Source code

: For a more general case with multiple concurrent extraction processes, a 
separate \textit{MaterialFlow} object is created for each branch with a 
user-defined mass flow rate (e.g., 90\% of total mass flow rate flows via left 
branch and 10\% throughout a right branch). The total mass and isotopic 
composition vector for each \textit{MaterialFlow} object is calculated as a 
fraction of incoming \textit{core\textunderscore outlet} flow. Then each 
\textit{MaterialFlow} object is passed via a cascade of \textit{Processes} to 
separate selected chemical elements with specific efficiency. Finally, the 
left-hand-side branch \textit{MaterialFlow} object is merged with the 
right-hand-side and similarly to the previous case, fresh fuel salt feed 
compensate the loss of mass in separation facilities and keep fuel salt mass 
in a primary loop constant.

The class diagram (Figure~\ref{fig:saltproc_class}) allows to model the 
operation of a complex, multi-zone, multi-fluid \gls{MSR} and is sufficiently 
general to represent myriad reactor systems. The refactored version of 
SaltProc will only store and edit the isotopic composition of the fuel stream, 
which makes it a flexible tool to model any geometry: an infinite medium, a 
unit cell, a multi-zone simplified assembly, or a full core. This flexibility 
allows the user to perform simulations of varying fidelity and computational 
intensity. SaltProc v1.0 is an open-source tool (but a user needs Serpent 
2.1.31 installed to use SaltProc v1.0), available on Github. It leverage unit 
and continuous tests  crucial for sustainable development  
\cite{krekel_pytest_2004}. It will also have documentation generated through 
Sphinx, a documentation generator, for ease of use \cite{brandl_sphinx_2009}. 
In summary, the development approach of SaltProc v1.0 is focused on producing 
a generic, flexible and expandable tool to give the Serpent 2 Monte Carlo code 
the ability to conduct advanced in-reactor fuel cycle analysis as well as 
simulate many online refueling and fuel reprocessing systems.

---

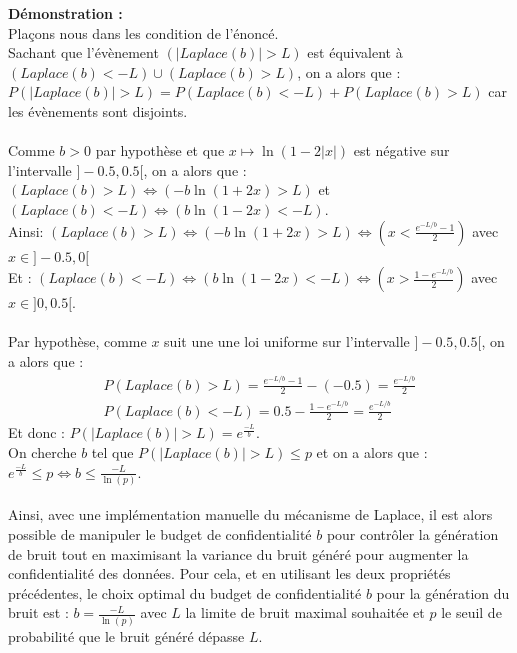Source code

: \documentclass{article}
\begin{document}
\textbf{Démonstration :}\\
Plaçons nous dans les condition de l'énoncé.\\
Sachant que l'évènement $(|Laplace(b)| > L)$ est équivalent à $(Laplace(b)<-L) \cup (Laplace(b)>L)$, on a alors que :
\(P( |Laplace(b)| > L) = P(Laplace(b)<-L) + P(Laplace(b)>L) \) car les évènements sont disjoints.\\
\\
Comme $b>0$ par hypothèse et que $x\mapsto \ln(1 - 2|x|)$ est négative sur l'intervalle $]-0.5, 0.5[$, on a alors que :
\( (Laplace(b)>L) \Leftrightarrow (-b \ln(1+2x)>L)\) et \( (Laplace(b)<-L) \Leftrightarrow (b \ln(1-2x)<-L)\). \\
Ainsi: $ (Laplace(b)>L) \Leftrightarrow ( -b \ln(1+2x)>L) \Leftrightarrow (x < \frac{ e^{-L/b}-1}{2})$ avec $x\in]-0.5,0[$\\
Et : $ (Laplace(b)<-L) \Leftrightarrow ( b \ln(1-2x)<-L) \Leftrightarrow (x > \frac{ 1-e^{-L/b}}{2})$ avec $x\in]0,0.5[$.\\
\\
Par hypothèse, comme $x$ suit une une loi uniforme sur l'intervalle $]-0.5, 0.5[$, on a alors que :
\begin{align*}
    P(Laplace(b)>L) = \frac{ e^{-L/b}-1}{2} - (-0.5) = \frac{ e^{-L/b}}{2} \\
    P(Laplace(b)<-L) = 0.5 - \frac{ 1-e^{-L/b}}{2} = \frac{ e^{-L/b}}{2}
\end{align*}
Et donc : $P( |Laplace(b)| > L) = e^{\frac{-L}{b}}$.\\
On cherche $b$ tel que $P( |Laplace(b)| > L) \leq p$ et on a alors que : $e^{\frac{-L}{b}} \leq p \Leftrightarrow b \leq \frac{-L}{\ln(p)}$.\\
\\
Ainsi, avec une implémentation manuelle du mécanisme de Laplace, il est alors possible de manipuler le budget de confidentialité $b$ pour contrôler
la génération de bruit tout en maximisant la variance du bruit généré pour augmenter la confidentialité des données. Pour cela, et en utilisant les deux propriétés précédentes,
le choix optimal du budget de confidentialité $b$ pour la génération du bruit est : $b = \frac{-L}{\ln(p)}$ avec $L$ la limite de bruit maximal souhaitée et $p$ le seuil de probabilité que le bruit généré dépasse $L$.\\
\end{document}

* * *

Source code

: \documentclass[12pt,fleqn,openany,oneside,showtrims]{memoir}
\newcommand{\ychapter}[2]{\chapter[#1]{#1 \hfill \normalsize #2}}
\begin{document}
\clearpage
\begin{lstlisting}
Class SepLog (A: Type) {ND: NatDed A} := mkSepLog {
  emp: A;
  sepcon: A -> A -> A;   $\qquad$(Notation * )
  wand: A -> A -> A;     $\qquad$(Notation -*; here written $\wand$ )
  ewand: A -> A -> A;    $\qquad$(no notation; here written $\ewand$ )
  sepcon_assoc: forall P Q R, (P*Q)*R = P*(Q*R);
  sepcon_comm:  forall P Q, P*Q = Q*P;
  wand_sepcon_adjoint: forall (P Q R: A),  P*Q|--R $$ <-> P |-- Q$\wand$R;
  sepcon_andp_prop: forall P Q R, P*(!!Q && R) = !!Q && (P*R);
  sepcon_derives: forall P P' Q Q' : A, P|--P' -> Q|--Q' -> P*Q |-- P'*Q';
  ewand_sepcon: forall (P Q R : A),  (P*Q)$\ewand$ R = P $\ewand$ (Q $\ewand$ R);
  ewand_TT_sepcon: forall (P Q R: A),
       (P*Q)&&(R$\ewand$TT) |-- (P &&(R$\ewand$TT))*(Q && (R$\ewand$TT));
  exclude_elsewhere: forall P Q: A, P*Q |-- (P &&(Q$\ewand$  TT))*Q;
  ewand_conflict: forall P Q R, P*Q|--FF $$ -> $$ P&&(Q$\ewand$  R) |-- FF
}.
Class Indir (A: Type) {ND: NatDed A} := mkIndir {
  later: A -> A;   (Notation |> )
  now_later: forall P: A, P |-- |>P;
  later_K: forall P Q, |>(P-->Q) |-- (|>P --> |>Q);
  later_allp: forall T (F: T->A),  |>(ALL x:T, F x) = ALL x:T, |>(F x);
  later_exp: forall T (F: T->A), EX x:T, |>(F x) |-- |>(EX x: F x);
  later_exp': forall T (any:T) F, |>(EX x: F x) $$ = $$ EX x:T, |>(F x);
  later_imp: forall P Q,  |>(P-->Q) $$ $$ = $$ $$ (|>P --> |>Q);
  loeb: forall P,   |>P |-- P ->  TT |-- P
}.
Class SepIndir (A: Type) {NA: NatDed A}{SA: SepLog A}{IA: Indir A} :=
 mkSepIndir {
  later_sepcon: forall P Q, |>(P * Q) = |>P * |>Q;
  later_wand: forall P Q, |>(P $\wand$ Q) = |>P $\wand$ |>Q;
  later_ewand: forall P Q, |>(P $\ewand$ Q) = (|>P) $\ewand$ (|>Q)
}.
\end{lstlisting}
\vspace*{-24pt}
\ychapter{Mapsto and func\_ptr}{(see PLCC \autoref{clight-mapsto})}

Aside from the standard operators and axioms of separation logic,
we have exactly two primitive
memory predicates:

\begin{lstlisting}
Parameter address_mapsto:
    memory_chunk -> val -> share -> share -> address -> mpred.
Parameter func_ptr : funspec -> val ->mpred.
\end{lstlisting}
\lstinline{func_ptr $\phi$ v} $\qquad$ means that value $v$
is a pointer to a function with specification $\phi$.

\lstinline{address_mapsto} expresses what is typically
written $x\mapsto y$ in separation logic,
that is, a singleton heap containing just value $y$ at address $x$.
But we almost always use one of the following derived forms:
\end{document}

### [What is being asked]
Work out how many lines in the data above hold the word "mass". Reply with nothing but the count.

### [Result]
3